## DATA LISTING:

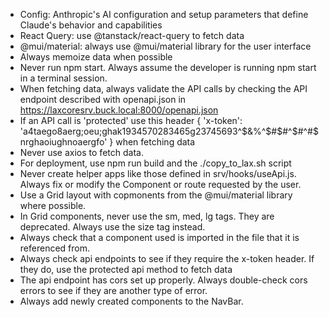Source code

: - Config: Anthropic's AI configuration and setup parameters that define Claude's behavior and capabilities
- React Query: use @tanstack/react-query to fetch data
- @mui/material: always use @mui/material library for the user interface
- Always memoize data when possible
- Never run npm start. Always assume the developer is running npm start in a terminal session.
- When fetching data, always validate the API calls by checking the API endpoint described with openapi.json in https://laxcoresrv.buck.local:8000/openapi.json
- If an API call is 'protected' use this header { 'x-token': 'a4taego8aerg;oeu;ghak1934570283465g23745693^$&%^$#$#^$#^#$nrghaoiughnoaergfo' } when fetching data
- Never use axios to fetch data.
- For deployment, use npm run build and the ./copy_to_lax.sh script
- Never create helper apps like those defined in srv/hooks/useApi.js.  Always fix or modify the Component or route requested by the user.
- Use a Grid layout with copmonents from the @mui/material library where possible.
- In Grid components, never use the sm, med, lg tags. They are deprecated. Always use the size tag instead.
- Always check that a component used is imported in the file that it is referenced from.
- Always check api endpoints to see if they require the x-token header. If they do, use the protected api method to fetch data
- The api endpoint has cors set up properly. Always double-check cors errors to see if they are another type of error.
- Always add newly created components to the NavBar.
==
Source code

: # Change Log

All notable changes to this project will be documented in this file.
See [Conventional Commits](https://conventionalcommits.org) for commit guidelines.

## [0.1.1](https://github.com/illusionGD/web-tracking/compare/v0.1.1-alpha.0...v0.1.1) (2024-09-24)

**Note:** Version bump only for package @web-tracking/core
...
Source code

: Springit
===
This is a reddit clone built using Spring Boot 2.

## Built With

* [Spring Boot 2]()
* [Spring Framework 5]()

## YOUR OBJECTIVE:
Retype exactly the lines of the data above that fall between the line with "- Use a Grid" and the line with "- Always add", inclusive, and add nothing.

## PROBLEM SOLUTION:
- Use a Grid layout with copmonents from the @mui/material library where possible.
- In Grid components, never use the sm, med, lg tags. They are deprecated. Always use the size tag instead.
- Always check that a component used is imported in the file that it is referenced from.
- Always check api endpoints to see if they require the x-token header. If they do, use the protected api method to fetch data
- The api endpoint has cors set up properly. Always double-check cors errors to see if they are another type of error.
- Always add newly created components to the NavBar.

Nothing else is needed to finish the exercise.